The most popular tool on its Sorted money advice website was the mortgage calculator and he said restructuring, increasing or making regular or lump sum payments could save borrowers tens of thousands of dollars in interest.
“It’s quite incredible.” More often than not, however, people got stuck in the rhythm.
‘’We’re creatures of routine and tend to repeat the same things over and over again. Because mortgages are stretched over decades, sometimes it feels like it really isn’t going to make a difference but the opposite is true. Little tweaks here and there make an outsized difference over time.’'
In his view, it was not in the lender’s best interest to say “hey, did you know that you could finish your mortgage?”
“They’re most interested in setting up regular repayments and ties … over the longest term possible.
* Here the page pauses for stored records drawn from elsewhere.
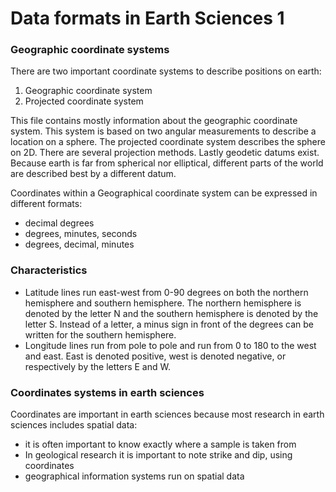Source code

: # Data formats in Earth Sciences 1
### Geographic coordinate systems

There are two important coordinate systems to describe positions on earth:
1)  Geographic coordinate system
2)  Projected coordinate system

This file contains mostly information about the geographic coordinate system. This system is based on two angular measurements to describe a location on a sphere. The projected coordinate system describes the sphere on 2D. There are several projection methods. Lastly geodetic datums exist. Because earth is far from spherical nor elliptical, different parts of the world are described best by a different datum.  

Coordinates within a Geographical coordinate system can be expressed in different formats:
-   decimal degrees
-   degrees, minutes, seconds
-   degrees, decimal, minutes

### Characteristics
-   Latitude lines run east-west from 0-90 degrees on both the northern hemisphere and southern hemisphere. The northern hemisphere is denoted by the letter N and the southern hemisphere is denoted by the letter S. Instead of a letter, a minus sign in front of the degrees can be written for the southern hemisphere.
-   Longitude lines run from pole to pole and run from 0 to 180 to the west and east. East is denoted positive, west is denoted negative, or respectively by the letters E and W.

### Coordinates systems in earth sciences
Coordinates are important in earth sciences because most research in earth sciences includes spatial data:
-   it is often important to know exactly where a sample  is taken from
-   In geological research it is important to note strike and dip, using coordinates 
-   geographical information systems run on spatial data

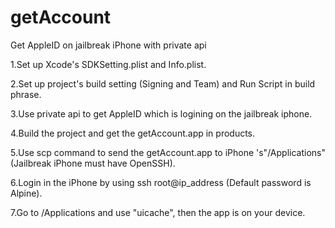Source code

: # getAccount
Get AppleID on jailbreak iPhone with private api

1.Set up Xcode's SDKSetting.plist and Info.plist.

2.Set up project's build setting (Signing and Team) and Run Script in build phrase.

3.Use private api to get AppleID which is logining on the jailbreak iphone.

4.Build the project and get the getAccount.app in products.

5.Use scp command to send the getAccount.app to iPhone 's"/Applications" (Jailbreak iPhone must have OpenSSH).

6.Login in the iPhone by using ssh root@ip_address (Default password is Alpine).

7.Go to /Applications and use "uicache", then the app is on your device.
It’s not surprising or even morally wrong, it is just the way it is.”
Consumer senior communications and campaigns adviser Jessica Walker said its sentiment tracker data showed mortgage repayments were New Zealanders’ top financial concern.
‘‘Over the past three months, 51 per cent of New Zealanders have changed their spending habits due to financial reasons, with the primary change being cutting down on expenses.’'
She said 91 per cent of mortgage holders had not changed provider in the last year, indicating a “high degree of bank stickiness”. About 50 per cent chose to seek advice from a mortgage adviser.
Walker advised against being tempted by home loan incentives without figuring out the trade-offs.
‘‘Loyalty reward points probably don’t make much sense if it means you pay a higher interest rate. We recommend consumers try and negotiate – don’t assume you have to pay the advertised rate – you can ask a bank to match other offers and try and haggle on interest rates and fees. The worst they can say is no.’
“If you take out the shortest mortgage term you can afford, you could stand to pay much less interest overall.”